[[ Record excerpts open ]]
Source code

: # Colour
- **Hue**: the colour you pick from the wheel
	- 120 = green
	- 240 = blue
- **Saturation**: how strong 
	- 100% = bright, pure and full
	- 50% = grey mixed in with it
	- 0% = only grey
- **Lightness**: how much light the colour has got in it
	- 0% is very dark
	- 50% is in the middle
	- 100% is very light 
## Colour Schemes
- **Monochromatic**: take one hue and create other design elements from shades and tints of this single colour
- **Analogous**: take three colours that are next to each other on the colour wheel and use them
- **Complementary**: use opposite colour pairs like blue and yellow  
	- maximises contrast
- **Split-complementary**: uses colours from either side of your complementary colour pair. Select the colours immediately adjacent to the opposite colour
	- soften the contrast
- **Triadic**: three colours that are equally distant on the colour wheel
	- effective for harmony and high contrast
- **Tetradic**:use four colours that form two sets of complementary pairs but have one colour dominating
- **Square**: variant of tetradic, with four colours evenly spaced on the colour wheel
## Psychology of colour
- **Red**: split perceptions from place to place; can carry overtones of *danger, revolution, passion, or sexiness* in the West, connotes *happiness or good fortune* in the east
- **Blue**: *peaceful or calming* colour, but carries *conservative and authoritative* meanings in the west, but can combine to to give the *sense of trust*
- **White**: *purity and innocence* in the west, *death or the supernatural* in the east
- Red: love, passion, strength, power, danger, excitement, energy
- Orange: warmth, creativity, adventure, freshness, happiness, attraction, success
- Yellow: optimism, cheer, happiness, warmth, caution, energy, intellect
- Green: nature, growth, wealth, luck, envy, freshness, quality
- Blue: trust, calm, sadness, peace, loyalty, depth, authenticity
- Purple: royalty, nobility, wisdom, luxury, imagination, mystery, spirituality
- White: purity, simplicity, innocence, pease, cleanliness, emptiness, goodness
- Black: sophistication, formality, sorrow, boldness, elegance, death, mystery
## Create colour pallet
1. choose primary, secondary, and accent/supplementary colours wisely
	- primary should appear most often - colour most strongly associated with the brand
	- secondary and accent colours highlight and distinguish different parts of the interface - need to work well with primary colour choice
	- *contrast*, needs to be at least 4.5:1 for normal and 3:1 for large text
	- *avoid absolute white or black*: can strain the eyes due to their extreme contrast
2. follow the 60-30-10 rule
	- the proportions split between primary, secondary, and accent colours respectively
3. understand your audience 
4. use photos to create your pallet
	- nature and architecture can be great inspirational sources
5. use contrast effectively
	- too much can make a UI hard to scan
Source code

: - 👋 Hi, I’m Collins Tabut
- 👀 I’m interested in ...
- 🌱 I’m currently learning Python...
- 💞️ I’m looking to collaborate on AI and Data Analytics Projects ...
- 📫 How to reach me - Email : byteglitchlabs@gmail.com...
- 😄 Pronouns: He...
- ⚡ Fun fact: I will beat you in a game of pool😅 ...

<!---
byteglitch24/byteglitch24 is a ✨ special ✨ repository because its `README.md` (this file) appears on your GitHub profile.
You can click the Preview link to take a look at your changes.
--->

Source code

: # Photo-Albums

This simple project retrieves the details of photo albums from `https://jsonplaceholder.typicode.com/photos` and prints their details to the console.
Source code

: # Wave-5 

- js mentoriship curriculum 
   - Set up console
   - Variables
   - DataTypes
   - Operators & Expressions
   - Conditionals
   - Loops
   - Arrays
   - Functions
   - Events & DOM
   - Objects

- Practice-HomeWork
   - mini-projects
[[ Record excerpts closed ]]
• Exercise prompt
Your output should be an exact transcription of the line that holds "5. use contrast effectively" and each line after it through the end of the listing above.

• Result below
5. use contrast effectively
	- too much can make a UI hard to scan
Source code

: - 👋 Hi, I’m Collins Tabut
- 👀 I’m interested in ...
- 🌱 I’m currently learning Python...
- 💞️ I’m looking to collaborate on AI and Data Analytics Projects ...
- 📫 How to reach me - Email : byteglitchlabs@gmail.com...
- 😄 Pronouns: He...
- ⚡ Fun fact: I will beat you in a game of pool😅 ...

<!---
byteglitch24/byteglitch24 is a ✨ special ✨ repository because its `README.md` (this file) appears on your GitHub profile.
You can click the Preview link to take a look at your changes.
--->

Source code

: # Photo-Albums

This simple project retrieves the details of photo albums from `https://jsonplaceholder.typicode.com/photos` and prints their details to the console.
Source code

: # Wave-5 

- js mentoriship curriculum 
   - Set up console
   - Variables
   - DataTypes
   - Operators & Expressions
   - Conditionals
   - Loops
   - Arrays
   - Functions
   - Events & DOM
   - Objects

- Practice-HomeWork
   - mini-projects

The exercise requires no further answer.